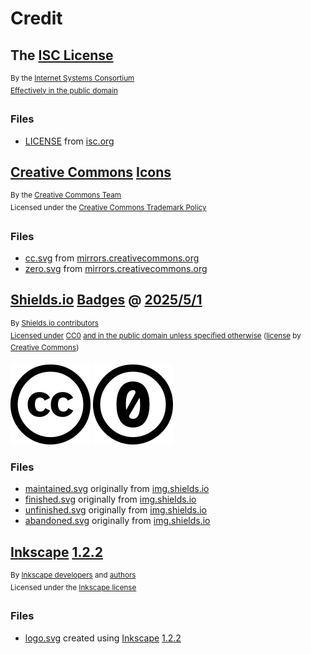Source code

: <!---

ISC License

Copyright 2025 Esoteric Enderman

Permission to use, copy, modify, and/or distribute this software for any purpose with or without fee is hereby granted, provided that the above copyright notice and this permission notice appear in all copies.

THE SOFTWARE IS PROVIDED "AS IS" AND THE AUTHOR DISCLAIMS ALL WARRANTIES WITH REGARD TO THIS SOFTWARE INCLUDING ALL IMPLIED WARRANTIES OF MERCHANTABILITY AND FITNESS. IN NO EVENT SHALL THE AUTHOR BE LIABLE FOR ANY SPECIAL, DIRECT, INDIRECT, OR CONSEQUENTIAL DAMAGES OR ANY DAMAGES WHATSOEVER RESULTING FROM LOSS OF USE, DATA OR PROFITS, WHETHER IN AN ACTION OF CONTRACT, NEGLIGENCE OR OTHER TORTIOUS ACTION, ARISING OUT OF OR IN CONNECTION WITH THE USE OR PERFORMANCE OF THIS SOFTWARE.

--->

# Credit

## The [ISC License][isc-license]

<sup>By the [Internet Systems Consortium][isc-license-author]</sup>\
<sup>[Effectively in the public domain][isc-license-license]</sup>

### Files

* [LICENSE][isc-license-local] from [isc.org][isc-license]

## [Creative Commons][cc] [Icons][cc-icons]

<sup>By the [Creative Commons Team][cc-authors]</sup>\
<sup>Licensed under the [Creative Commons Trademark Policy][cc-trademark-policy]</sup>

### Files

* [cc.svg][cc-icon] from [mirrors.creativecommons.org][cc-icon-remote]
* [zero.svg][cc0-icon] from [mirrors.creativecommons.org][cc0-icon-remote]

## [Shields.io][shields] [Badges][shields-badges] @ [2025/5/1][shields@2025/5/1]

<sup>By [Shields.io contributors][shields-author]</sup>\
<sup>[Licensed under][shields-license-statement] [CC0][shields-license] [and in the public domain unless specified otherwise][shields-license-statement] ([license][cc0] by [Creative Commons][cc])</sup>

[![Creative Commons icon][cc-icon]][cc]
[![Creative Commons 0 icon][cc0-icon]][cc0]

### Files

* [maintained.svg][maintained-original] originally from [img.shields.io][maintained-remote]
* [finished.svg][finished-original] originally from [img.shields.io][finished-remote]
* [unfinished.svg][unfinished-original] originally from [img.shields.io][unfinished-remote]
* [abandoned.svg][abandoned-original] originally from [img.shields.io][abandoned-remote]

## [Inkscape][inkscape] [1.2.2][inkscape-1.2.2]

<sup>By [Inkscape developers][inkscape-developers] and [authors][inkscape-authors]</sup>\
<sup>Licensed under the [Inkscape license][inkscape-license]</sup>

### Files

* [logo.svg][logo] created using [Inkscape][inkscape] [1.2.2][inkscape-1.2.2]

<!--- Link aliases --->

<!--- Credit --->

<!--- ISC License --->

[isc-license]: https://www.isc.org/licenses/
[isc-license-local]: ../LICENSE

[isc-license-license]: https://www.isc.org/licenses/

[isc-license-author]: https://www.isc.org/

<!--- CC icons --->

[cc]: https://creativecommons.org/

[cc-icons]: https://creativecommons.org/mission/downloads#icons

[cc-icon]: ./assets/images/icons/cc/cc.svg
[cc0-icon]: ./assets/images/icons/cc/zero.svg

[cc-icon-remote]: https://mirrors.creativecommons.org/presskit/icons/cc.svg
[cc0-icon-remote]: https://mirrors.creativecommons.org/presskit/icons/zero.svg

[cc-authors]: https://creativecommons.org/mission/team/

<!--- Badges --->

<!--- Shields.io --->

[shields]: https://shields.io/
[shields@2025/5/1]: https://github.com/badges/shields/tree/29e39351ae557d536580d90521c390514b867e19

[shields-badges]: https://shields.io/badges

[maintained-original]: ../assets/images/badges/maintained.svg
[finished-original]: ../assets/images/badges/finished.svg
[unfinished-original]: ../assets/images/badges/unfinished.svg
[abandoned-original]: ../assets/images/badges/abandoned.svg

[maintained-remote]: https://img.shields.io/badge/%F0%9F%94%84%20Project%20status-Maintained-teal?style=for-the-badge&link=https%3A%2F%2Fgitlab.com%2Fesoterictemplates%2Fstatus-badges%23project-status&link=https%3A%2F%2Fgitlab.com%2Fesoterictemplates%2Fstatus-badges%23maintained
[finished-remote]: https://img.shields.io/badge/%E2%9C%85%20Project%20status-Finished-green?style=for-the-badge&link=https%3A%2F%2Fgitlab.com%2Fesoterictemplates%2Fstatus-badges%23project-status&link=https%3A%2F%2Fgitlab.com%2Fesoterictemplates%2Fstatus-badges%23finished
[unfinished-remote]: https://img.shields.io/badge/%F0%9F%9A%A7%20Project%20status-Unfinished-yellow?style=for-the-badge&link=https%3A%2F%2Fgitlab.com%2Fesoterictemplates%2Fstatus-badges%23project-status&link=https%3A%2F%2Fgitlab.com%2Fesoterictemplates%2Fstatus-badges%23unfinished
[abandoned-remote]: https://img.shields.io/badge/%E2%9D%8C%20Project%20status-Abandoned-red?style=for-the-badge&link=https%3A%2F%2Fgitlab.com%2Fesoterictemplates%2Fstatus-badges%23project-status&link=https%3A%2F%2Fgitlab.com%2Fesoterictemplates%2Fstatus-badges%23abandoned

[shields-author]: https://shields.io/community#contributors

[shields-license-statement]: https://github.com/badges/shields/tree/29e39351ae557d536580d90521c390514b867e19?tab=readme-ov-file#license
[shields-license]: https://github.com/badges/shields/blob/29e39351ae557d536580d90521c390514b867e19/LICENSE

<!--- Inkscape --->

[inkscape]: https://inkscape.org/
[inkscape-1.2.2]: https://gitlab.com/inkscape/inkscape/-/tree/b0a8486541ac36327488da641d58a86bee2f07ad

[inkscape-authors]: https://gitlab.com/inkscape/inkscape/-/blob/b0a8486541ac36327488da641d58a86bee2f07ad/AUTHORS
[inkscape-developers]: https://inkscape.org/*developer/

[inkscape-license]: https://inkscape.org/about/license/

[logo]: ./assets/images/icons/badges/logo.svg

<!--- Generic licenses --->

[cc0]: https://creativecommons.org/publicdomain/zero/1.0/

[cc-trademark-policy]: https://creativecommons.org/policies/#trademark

■ Exercise details
Every line above with the string "contributors" in it should be copied into the answer.

■ Exercise solution
<sup>By [Shields.io contributors][shields-author]</sup>\
[shields-author]: https://shields.io/community#contributors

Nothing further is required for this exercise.